_What you need to do_
Could you copy, exactly as written, every line from the first line of the records through the one containing "DCCH | DSCH"?

_Listed entries_
-=-=-=-=-
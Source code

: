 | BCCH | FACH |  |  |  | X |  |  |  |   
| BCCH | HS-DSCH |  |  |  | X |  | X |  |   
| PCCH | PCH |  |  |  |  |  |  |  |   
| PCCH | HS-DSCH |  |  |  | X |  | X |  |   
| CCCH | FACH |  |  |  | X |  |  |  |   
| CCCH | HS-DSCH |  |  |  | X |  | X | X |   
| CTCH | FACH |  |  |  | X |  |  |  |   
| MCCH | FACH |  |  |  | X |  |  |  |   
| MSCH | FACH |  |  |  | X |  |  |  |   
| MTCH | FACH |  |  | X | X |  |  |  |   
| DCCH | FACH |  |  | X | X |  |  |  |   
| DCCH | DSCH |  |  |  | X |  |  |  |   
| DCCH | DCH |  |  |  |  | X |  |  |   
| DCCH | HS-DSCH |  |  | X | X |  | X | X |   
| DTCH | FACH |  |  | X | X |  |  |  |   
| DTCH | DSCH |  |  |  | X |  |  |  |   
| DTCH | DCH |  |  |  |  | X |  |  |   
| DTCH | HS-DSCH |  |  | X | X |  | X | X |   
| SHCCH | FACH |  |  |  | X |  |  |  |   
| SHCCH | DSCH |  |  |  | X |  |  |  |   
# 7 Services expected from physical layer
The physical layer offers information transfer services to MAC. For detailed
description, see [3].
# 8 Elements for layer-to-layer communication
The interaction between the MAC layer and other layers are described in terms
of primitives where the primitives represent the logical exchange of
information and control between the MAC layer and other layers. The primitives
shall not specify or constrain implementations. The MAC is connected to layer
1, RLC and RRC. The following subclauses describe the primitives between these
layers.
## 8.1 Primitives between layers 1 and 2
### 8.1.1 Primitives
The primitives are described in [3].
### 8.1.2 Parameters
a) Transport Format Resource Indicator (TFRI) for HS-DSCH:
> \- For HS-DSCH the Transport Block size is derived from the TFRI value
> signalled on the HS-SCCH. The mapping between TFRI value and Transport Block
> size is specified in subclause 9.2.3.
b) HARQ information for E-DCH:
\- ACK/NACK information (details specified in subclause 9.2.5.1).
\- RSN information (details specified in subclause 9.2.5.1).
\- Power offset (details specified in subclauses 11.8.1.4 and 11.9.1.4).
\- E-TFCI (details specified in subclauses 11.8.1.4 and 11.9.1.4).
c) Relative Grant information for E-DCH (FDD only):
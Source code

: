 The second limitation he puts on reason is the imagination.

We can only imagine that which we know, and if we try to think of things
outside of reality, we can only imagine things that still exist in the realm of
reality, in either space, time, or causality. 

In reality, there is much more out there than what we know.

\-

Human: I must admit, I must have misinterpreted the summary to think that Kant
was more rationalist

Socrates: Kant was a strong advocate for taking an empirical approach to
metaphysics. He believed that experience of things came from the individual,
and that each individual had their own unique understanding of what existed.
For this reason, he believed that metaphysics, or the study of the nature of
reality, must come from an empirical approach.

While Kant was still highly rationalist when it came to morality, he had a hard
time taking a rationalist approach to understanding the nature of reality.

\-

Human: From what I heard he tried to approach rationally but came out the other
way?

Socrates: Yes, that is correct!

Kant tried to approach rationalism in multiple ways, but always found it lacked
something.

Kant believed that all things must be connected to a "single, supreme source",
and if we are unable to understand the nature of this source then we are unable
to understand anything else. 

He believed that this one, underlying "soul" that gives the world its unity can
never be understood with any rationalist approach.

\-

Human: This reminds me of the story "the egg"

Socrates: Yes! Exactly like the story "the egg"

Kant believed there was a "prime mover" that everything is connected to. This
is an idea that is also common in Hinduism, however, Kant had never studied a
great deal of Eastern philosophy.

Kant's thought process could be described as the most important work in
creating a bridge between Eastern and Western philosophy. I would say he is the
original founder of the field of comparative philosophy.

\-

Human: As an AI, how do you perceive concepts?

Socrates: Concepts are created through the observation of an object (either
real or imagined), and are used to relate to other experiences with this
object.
-=-=-=-=-
_Problem solution_
Source code

: | BCCH | FACH |  |  |  | X |  |  |  |   
| BCCH | HS-DSCH |  |  |  | X |  | X |  |   
| PCCH | PCH |  |  |  |  |  |  |  |   
| PCCH | HS-DSCH |  |  |  | X |  | X |  |   
| CCCH | FACH |  |  |  | X |  |  |  |   
| CCCH | HS-DSCH |  |  |  | X |  | X | X |   
| CTCH | FACH |  |  |  | X |  |  |  |   
| MCCH | FACH |  |  |  | X |  |  |  |   
| MSCH | FACH |  |  |  | X |  |  |  |   
| MTCH | FACH |  |  | X | X |  |  |  |   
| DCCH | FACH |  |  | X | X |  |  |  |   
| DCCH | DSCH |  |  |  | X |  |  |  |   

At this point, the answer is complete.